The Sharp Knife of a Short Life
Thursday, February 9th, 2012This delightful cover of The Band Perry’s “If I Die Young” is hopelessly stuck in my head:
While listening to this song play on repeat for the 368th time, I was particularly taken by the stanza:
A penny for my thoughts, oh no, I’ll sell ‘em for a dollar
They’re worth so much more after I’m a goner
And maybe then you’ll hear the words I been singin’
Funny when you’re dead how people start listenin’
It is interesting how it can take the death of someone young to make us address a problem that we all knew existed. In chemistry, Sheri Sangji’s accident made many people stop and think about certain specific subjects concerning lab safety. Her death sparked considerable discussion online, in print, and in person regarding procedures for dispensing pyrophoric compounds, and as I’ve stated here before, the accident had a direct impact on Caltech’s reinforcement of a policy that lab coats are mandatory for bench work. If there is any consolation to be found in the death of Ms. Sangji, it will rest with the awareness her story created about issues of safety training.
Of course, what is sad about these deaths is that we—as a community—almost always forget any “lessons learned” with the passage of time. Sangji died three years ago, and the level of attention paid to safety in academia is still atrocious. You don’t need to search far in most academic labs to find someone working with hazardous compounds without a lab coat. I was really impressed when in 2010, Caltech’s chemistry division held what it billed as its “first annual Safety Day”. Perhaps in response to the Sangji accident, the program included a breakout demonstration on “Working with Pyrophorics: Syringe, canula, quenching techniques”. Unfortunately, 2011 has come and gone and a “second annual” session never materialized. It would be nice if we could get to a place where our community didn’t need a constant stream of fresh corpses to remind it how to behave.
I have little doubt that when the Harran/UCLA case is finally resolved—most likely with a settlement that includes little more than a slap on the wrist as punishment—that the academic community will forget the episode and revert to its usual ways. This has already happened once in the Sangji story, which was an afterthought before the arrest warrant was issued for Harran.

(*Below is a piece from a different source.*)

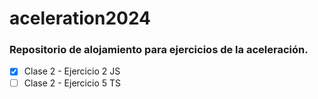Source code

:# aceleration2024
### Repositorio de alojamiento para ejercicios de la aceleración.
- [x] Clase 2 - Ejercicio 2 JS
- [ ] Clase 2 - Ejercicio 5 TS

But the world of chemistry has seen this before. When I was a freshman at NYU, my organic professor brought in an article from the New York Times titled “Lethal Chemistry at Harvard”. The story detailed the death of Jason Altom, a graduate student who committed suicide and blamed his death on pressures of graduate school specific to Harvard and his advisor. After Altom’s death, the chemistry department at Harvard vowed to improve the environment it fostered for grad students. They expanded the mental health services available, paid attention to recommendations of the students’ “Quality of Life” committee, and revamped the thesis committee structure so that students would interact with professors other than just their advisors.
I enrolled at Harvard for grad school several years later, and in my time there, the department (i) rolled back many of the mental health benefits, (ii) changed the “Quality of Life” committee to the “GPC” (Graduate student and Postdoc Committee?) and paid minimal attention to it, and (iii) did little to correct the culture of isolation. At Harvard, each research group was/is more-or-less an island physically and socially. The architecture sequesters each lab group to its own area, while the institutional culture does the same socially. The opportunities to interact with professors other than your advisor are few and far between. There are few, if any, joint students among labs, and interlab interactions are commonly limited to people who’ve met in first-year classes. The “student center” so highly touted in 1999 (actually known as the Department Center) serves not as a place for students to unwind so much as a neutral location for standard departmental events. While positive changes did come out of the Altom tragedy, they were largely ornamental and did nothing to change the culture of the organization.
And that’s the problem. Changing the culture of an institution—especially one as intractable as chemical academia—is extraordinarily difficult. But so long as we forgo meaningful changes in favor of cosmetic ones that we don’t even bother to sustain anyway, we will continue to experience frustration and tragedy. One wonders what magnitude of disruption is necessary for our community to commit itself to improvement. Apparently, it is much greater than the death of a twenty-something student.